Randy Hunt (born August 25, 1957) is an American politician and accountant who served as a member of the Massachusetts House of Representatives from 2011 to 2021, representing the 5th Barnstable district. He had previously served as a member of the Sandwich Board of Selectmen from 2003 to 2010.

==Early life and education==
Hunt was born in El Paso, Texas. He earned a Bachelor of Science degree in accounting from the University of Texas at El Paso.

== Career ==
He entered the firm of Peat Marwick Mitchell, a predecessor of KPMG. He was promoted to senior manager in the audit practice and spent two years in the firm's executive office in New York City.

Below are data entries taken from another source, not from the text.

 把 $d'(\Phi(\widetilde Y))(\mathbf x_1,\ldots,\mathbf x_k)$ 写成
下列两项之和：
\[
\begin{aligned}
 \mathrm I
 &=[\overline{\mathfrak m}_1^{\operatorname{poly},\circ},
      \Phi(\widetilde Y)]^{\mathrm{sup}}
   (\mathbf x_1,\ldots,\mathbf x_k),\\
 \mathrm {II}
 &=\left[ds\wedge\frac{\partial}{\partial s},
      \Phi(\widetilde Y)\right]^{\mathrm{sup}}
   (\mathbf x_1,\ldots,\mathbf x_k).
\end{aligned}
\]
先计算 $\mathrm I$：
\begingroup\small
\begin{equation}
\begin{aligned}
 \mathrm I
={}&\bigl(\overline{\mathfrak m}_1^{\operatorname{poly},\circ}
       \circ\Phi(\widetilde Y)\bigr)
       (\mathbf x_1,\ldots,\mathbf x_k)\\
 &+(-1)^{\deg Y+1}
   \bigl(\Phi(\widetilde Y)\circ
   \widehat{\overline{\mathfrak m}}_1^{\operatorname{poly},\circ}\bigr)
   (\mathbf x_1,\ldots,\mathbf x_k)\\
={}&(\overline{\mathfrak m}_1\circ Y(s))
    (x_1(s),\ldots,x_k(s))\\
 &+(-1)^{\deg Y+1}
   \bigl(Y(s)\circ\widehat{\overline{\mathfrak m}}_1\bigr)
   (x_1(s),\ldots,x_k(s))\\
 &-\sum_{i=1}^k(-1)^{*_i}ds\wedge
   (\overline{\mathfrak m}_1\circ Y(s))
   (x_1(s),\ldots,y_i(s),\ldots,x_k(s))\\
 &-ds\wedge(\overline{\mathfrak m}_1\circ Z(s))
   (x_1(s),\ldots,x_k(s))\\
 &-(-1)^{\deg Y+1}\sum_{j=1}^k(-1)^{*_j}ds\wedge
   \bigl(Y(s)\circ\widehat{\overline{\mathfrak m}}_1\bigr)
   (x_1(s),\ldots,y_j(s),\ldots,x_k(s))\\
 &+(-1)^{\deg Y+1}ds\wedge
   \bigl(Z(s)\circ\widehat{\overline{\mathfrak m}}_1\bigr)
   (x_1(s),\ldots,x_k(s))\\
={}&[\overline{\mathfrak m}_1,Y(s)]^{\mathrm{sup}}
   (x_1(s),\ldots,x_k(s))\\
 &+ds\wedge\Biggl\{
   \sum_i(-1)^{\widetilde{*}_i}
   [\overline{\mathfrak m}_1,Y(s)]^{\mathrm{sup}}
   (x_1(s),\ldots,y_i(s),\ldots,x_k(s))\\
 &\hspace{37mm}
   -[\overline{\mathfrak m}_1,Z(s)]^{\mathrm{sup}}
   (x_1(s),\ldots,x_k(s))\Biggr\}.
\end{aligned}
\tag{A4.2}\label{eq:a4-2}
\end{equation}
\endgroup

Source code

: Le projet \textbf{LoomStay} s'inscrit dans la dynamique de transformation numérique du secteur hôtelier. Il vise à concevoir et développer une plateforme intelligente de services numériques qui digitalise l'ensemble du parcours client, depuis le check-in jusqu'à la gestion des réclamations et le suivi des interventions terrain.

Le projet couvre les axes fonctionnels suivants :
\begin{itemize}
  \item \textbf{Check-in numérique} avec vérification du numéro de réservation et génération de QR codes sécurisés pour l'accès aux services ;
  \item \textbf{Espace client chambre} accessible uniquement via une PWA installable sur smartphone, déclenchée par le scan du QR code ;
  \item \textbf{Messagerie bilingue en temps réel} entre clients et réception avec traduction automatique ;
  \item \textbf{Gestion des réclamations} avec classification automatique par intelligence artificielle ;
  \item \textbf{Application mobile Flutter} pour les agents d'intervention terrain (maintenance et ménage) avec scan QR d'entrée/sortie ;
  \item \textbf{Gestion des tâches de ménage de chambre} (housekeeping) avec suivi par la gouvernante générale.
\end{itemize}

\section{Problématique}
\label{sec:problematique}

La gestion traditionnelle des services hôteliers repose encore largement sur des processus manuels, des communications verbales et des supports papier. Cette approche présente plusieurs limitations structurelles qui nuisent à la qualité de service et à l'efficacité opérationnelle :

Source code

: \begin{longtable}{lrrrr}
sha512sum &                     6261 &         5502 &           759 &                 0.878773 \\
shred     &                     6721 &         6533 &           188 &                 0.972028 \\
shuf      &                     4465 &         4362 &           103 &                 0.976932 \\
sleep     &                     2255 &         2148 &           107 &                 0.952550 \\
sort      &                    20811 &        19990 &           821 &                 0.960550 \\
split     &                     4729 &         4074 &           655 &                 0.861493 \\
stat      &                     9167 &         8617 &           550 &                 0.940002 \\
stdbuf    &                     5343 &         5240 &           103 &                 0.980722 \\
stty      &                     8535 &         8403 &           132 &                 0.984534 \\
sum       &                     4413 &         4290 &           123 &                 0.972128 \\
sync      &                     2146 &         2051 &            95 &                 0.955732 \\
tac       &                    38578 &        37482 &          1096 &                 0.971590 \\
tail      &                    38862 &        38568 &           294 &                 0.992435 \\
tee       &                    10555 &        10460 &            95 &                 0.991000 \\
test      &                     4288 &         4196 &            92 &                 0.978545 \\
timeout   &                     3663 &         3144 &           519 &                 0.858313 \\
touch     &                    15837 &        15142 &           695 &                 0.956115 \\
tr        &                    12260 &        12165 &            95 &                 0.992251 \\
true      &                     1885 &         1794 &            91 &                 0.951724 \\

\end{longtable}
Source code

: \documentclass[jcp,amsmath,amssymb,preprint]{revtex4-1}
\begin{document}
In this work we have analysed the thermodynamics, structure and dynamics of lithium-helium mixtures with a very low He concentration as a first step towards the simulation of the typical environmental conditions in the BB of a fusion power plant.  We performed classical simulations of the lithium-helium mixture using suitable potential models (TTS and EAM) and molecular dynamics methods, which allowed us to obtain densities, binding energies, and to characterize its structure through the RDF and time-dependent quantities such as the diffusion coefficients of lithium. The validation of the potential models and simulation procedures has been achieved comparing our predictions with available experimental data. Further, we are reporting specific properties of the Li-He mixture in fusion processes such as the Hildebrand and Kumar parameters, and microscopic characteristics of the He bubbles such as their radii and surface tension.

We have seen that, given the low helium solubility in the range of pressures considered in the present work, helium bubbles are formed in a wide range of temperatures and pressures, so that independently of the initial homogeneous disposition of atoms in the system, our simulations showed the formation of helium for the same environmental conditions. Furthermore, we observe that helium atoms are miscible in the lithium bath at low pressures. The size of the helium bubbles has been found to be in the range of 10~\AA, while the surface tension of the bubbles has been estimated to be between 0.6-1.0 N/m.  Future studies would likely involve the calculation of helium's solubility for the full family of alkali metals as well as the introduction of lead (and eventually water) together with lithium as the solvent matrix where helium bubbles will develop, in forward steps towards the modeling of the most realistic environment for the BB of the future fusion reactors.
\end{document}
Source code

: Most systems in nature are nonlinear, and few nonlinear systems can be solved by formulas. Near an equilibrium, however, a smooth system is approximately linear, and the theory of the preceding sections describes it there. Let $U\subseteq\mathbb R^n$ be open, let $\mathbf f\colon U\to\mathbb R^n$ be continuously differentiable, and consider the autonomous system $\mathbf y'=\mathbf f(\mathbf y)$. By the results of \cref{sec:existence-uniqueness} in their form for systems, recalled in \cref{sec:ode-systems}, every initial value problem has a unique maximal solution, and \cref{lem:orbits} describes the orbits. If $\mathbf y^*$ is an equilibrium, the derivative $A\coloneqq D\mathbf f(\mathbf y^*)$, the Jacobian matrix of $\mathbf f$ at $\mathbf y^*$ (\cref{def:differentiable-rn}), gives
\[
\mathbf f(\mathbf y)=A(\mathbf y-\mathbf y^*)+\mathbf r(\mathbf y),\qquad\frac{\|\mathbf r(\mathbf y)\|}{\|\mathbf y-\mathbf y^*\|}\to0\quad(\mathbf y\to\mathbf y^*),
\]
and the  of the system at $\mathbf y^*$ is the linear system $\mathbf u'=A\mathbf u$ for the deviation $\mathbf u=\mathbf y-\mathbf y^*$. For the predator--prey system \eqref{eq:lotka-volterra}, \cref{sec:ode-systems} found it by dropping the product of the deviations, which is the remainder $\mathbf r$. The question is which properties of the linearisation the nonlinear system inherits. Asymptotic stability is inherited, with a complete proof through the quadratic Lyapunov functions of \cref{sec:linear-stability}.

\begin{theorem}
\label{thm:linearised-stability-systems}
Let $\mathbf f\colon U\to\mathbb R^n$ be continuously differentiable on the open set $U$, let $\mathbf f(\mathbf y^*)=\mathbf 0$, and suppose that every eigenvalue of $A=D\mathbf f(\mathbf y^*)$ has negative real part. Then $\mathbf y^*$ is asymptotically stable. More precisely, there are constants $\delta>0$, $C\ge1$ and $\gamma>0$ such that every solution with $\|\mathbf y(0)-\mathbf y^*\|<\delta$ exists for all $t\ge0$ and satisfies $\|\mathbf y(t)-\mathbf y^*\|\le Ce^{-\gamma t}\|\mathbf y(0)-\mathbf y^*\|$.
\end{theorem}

In 1989, he left KPMG to become a plant controller with a publicly traded company that manufactures infrared optical sensors and emitters used in office machinery and automobiles. In 1993, he was recruited by another publicly traded company, Aerovox, to become general manager of their EMI filter business unit. At Aerovox, he was eventually promoted to chief financial officer, working with financial institutions, investment bankers, the Securities and Exchange Commission, and the board of directors and shareholders of the company.

In 2003, Hunt established his own CPA practice in Sandwich.

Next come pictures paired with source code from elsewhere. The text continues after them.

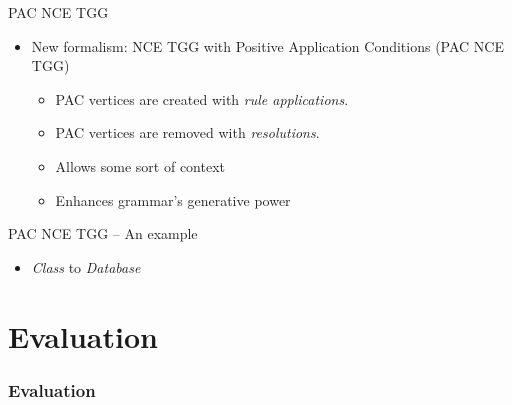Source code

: \documentclass[usenames,dvipsnames]{beamer}
\begin{document}
	\begin{frame}{PAC NCE TGG}
		\begin{itemize}
			\item New formalism: NCE TGG with Positive Application Conditions (PAC NCE TGG)
			\begin{itemize}
				\item PAC vertices are created with \emph{rule applications}.
				\item PAC vertices are removed with \emph{resolutions}.
				\item Allows some sort of context
				\item Enhances grammar's generative power
			\end{itemize}
		\end{itemize}
	\end{frame}
	
	\begin{frame}{PAC NCE TGG -- An example}
		\begin{itemize}
			\item \emph{Class} to \emph{Database}
		\end{itemize}
		
	\end{frame}

	\section{Evaluation}
	\begin{frame}
		\frametitle{Evaluation}
	\end{frame}
	
\end{document}
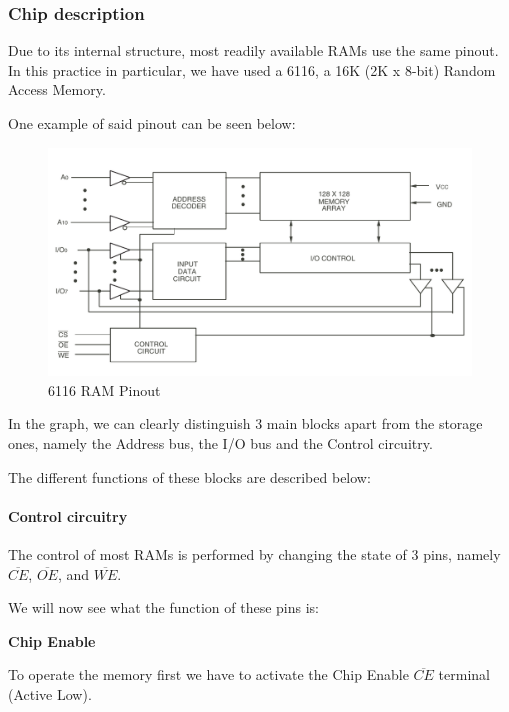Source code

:\subsubsection{Chip description}

Due to its internal structure, most readily available RAMs use the same pinout. In this practice in particular, we have used a 6116, a 16K (2K x 8-bit) Random Access Memory.\medskip

One example of said pinout can be seen below:

\begin{figure}[H]
    \centering
    \includegraphics[scale = 0.8]{Graphics/VHDL/Practice 6/RAM/RAM_IO.pdf}
    \caption{6116 RAM Pinout ~\autocite{6116}}
    \label{fig:<label>}
\end{figure}

\clearpage

In the graph, we can clearly distinguish 3 main blocks apart from the storage ones, namely the Address bus, the I/O bus and the Control circuitry.\medskip

The different functions of these blocks are described below:

\paragraph{Control circuitry}

The control of most RAMs is performed by changing the state of 3 pins, namely $\overline{CE}$, $\overline{OE}$, and $\overline{WE}$.\medskip

We will now see what the function of these pins is:\medskip


\textbf{Chip Enable} \medskip

To operate the memory first we have to activate the Chip Enable $\overline{CE}$ terminal (Active Low). \medskip

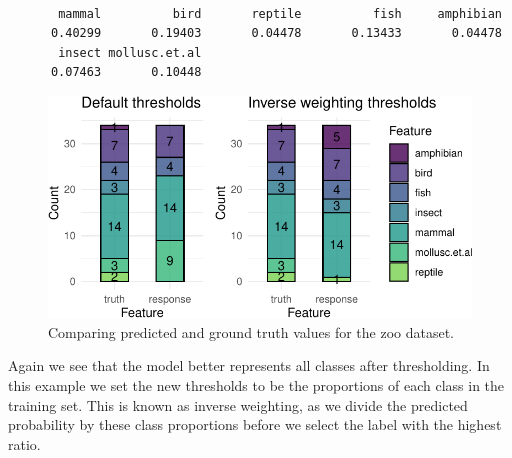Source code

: \begin{verbatim}

       mammal          bird       reptile          fish     amphibian 
      0.40299       0.19403       0.04478       0.13433       0.04478 
       insect mollusc.et.al 
      0.07463       0.10448 
\end{verbatim}

\begin{Shaded}
\begin{Highlighting}[]
\SpecialCharTok{$}
\OtherTok{=} \SpecialCharTok{+} \NormalTok{(}\NormalTok{)}
\SpecialCharTok{+}\SpecialCharTok{+} \NormalTok{(} \NormalTok{)}
\end{Highlighting}
\end{Shaded}

\begin{figure}[H]

{\centering \includegraphics[width=1\textwidth,height=\textheight]{chapters/chapter2/data_and_basic_modeling_files/figure-pdf/fig-zoopreds-1.pdf}

}

\caption{\label{fig-zoopreds}Comparing predicted and ground truth values
for the zoo dataset.}

\end{figure}

Again we see that the model better represents all classes after
thresholding. In this example we set the new thresholds to be the
proportions of each class in the training set. This is known as inverse
weighting, as we divide the predicted
probability by these class proportions before we select the label with
the highest ratio.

===Government and politics===
Hunt was invited to join the Town of Sandwich's finance committee in 2001. Three years later, he won election to the town's board of selectmen and served two three-year terms. In 2010, he ran for state representative to succeed the incumbent, Jeff Davis Perry, who opted not to run for re-election in order to run for an open seat in Congress against Bill Keating. Hunt beat Democrat Lance Lambros and was sworn in as representative from the 5th Barnstable District on January 5, 2011.

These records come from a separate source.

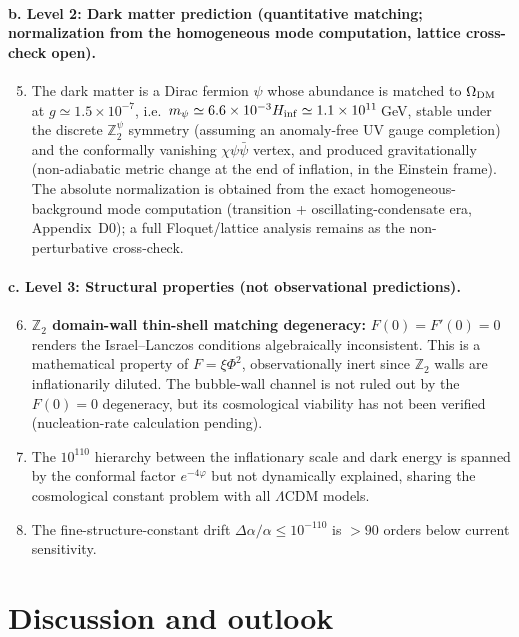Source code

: \documentclass[pdflatex,sn-mathphys-num]{sn-jnl}
\newcommand{\Ztwo}{\mathbb{Z}_2}
\newcommand{\Ztwopsi}{\Ztwo^{\psi}}
\theoremstyle{thmstyleone}
\begin{document}
\paragraph{b. Level 2: Dark matter prediction (quantitative matching; normalization from the homogeneous mode computation, lattice cross-check open).}
\begin{enumerate}\setcounter{enumi}{4}
\item The dark matter is a Dirac fermion $\psi$ whose abundance is matched to $\Omega_{\rm DM}$ at $g\simeq1.5\times10^{-7}$, i.e.\ $m_\psi\simeq6.6\times10^{-3}H_{\rm inf}\simeq1.1\times10^{11}\,$GeV, stable under the discrete $\Ztwopsi$ symmetry (assuming an anomaly-free UV gauge completion) and the conformally vanishing $\chi\psi\bar\psi$ vertex, and produced gravitationally (non-adiabatic metric change at the end of inflation, in the Einstein frame). The absolute normalization is obtained from the exact homogeneous-background mode computation (transition + oscillating-condensate era, Appendix~D0); a full Floquet/lattice analysis remains as the non-perturbative cross-check.
\end{enumerate}

\paragraph{c. Level 3: Structural properties (not observational predictions).}
\begin{enumerate}\setcounter{enumi}{5}
\item \textbf{$\Ztwo$ domain-wall thin-shell matching degeneracy:} $F(0)=F'(0)=0$ renders the Israel--Lanczos conditions algebraically inconsistent. This is a mathematical property of $F=\xi\Phi^2$, observationally inert since $\Ztwo$ walls are inflationarily diluted. The bubble-wall channel is not ruled out by the $F(0)=0$ degeneracy, but its cosmological viability has not been verified (nucleation-rate calculation pending).
\item The $10^{110}$ hierarchy between the inflationary scale and dark energy is spanned by the conformal factor $e^{-4\varphi}$ but not dynamically explained, sharing the cosmological constant problem with all $\Lambda$CDM models.
\item The fine-structure-constant drift $\Delta\alpha/\alpha\leq10^{-110}$ is $>90$ orders below current sensitivity.
\end{enumerate}

\section{Discussion and outlook}
\end{document}
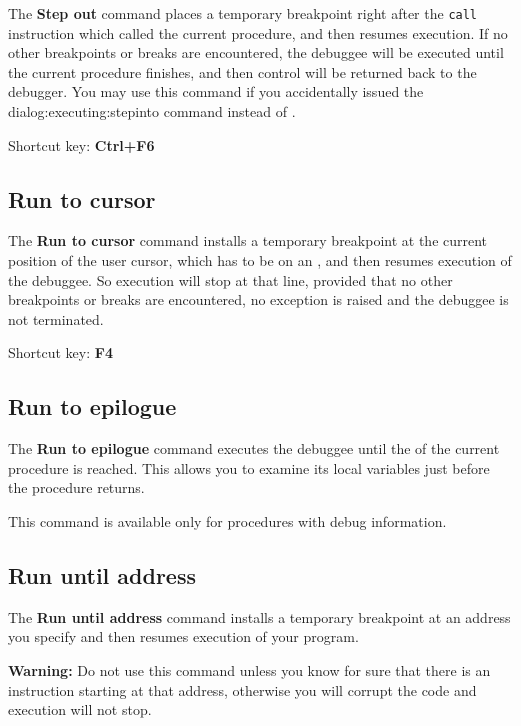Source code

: The {\bf Step out} command places a temporary breakpoint right after
the \verb'call' instruction which called the current procedure, and then
resumes execution. If no other breakpoints or breaks are encountered,
the debuggee will be executed until the current procedure finishes,
and then control will be returned back to the debugger. You may use
this command if you accidentally issued the 
{dialog:executing:stepinto} command instead of
.

Shortcut key: {\bf Ctrl+F6}

\subsection{Run to cursor}
\label{dialog:executing:tocursor}

The {\bf Run to cursor} command installs a temporary breakpoint at
the current position of the user cursor, which has to be on an
,
and then resumes execution of the debuggee.
So execution will stop at that line, provided that no other breakpoints
or breaks are encountered, no exception is raised and the debuggee
is not terminated.

Shortcut key: {\bf F4}

\subsection{Run to epilogue}
\label{dialog:executing:toepilogue}

The {\bf Run to epilogue} command executes the debuggee until
the  of the current procedure is reached.
This allows you to examine its local variables just before the procedure returns.

This command is available only for procedures with debug information.

\subsection{Run until address}
\label{dialog:executing:address}

The {\bf Run until address} command installs a temporary breakpoint
at an address you specify and then resumes execution of your
program.

{\bf Warning:} Do not use this command unless you know for sure
that there is an instruction starting at that address,
otherwise you will corrupt the code and execution will not stop.

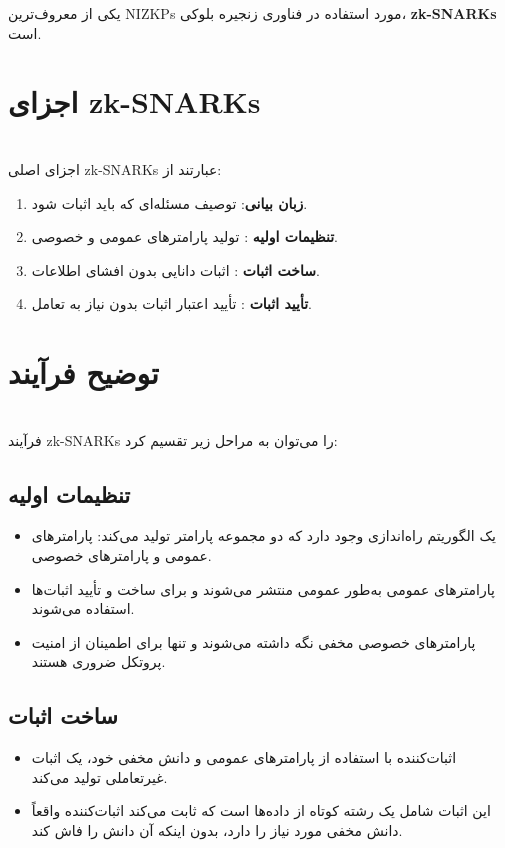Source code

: \documentclass{article}
\begin{document}
یکی از معروف‌ترین NIZKPs مورد استفاده در فناوری زنجیره بلوکی، \textbf{zk-SNARKs}  است.

\section{اجزای zk-SNARKs}
\leavevmode
\\
اجزای اصلی zk-SNARKs عبارتند از:
\begin{enumerate}
    \item \textbf{زبان بیانی}: توصیف مسئله‌ای که باید اثبات شود.
    \item \textbf{تنظیمات اولیه }: تولید پارامترهای عمومی و خصوصی.
    \item \textbf{ساخت اثبات }: اثبات دانایی بدون افشای اطلاعات.
    \item \textbf{تأیید اثبات }: تأیید اعتبار اثبات بدون نیاز به تعامل.
\end{enumerate}

\section{توضیح فرآیند}
\leavevmode
\\
فرآیند zk-SNARKs را می‌توان به مراحل زیر تقسیم کرد:

\subsection{تنظیمات اولیه }
\begin{itemize}
    \item یک الگوریتم راه‌اندازی وجود دارد که دو مجموعه پارامتر تولید می‌کند: پارامترهای عمومی و پارامترهای خصوصی.
    \item پارامترهای عمومی به‌طور عمومی منتشر می‌شوند و برای ساخت و تأیید اثبات‌ها استفاده می‌شوند.
    \item پارامترهای خصوصی مخفی نگه داشته می‌شوند و تنها برای اطمینان از امنیت پروتکل ضروری هستند.
\end{itemize}

\subsection{ساخت اثبات }
\begin{itemize}
    \item اثبات‌کننده با استفاده از پارامترهای عمومی و دانش مخفی خود، یک اثبات غیرتعاملی تولید می‌کند.
    \item این اثبات شامل یک رشته کوتاه از داده‌ها است که ثابت می‌کند اثبات‌کننده واقعاً دانش مخفی مورد نیاز را دارد، بدون اینکه آن دانش را فاش کند.
\end{itemize}
\end{document}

Hunt has been a member of the Joint Committee on Telecommunications, Utilities, and Energy (TU&E) since 2011. In addition to TU&E, he serves on the Joint Committee on Health Care Financing and the Joint Committee on Transportation. In previous legislative sessions, he served on the Joint Committee on Elder Affairs and on the Joint Committee on Mental Health and Substance Abuse (now Mental Health, Substance Use, and Recovery).